- _Exercise requirements_
In the entries below, return only the line containing "- Try alternative" and those after it, exactly, through the last line.
▼
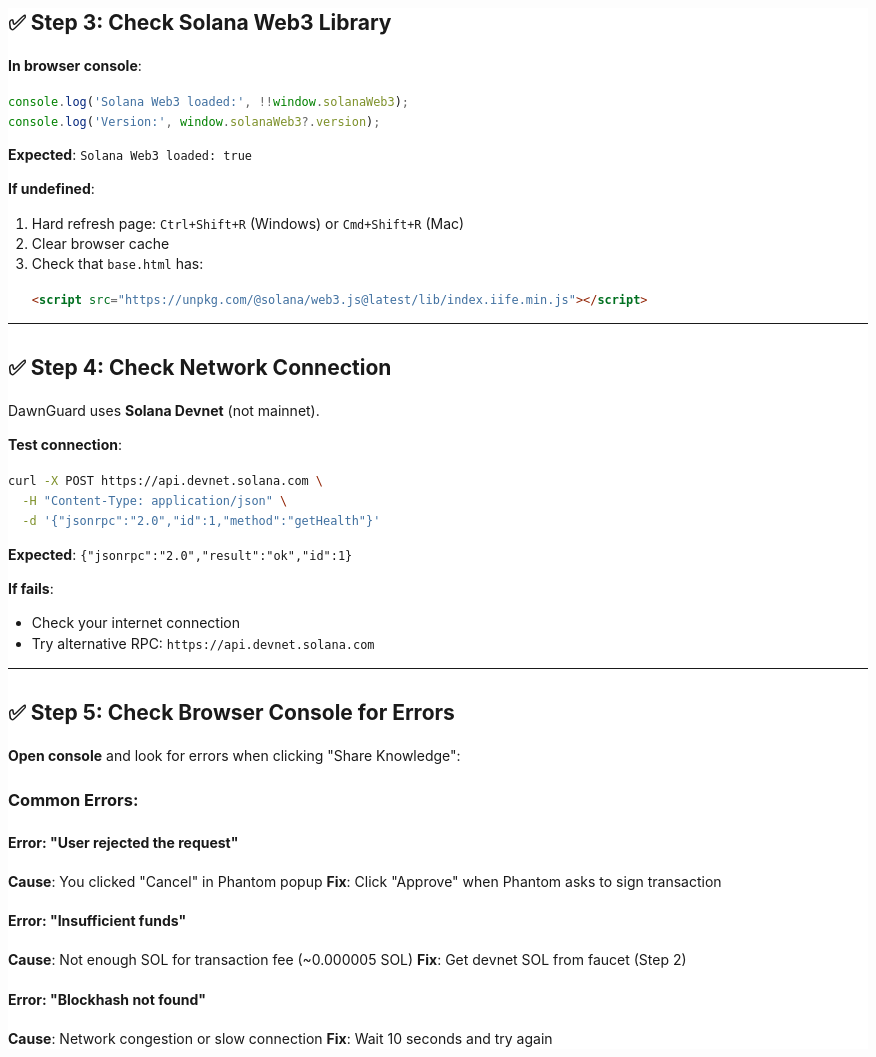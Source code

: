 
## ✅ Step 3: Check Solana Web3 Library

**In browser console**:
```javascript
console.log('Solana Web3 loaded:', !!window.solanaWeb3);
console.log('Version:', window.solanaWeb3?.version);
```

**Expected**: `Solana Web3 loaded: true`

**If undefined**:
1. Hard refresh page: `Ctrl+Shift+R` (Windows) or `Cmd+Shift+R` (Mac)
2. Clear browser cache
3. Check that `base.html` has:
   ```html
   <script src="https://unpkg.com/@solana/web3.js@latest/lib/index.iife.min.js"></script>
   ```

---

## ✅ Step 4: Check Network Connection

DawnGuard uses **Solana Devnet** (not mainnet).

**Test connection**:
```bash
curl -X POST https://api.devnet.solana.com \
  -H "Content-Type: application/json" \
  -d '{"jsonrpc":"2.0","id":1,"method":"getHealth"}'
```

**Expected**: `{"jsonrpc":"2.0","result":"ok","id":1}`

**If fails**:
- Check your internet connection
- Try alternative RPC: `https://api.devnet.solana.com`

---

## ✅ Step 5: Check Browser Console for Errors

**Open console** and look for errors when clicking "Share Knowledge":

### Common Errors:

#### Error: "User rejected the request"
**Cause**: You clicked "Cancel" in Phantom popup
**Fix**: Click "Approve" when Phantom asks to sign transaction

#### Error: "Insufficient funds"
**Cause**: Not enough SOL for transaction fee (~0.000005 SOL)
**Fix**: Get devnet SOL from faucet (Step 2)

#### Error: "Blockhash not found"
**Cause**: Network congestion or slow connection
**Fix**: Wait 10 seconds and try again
▲
- _Your response_
- Try alternative RPC: `https://api.devnet.solana.com`

---

## ✅ Step 5: Check Browser Console for Errors

**Open console** and look for errors when clicking "Share Knowledge":

### Common Errors:

#### Error: "User rejected the request"
**Cause**: You clicked "Cancel" in Phantom popup
**Fix**: Click "Approve" when Phantom asks to sign transaction

#### Error: "Insufficient funds"
**Cause**: Not enough SOL for transaction fee (~0.000005 SOL)
**Fix**: Get devnet SOL from faucet (Step 2)

#### Error: "Blockhash not found"
**Cause**: Network congestion or slow connection
**Fix**: Wait 10 seconds and try again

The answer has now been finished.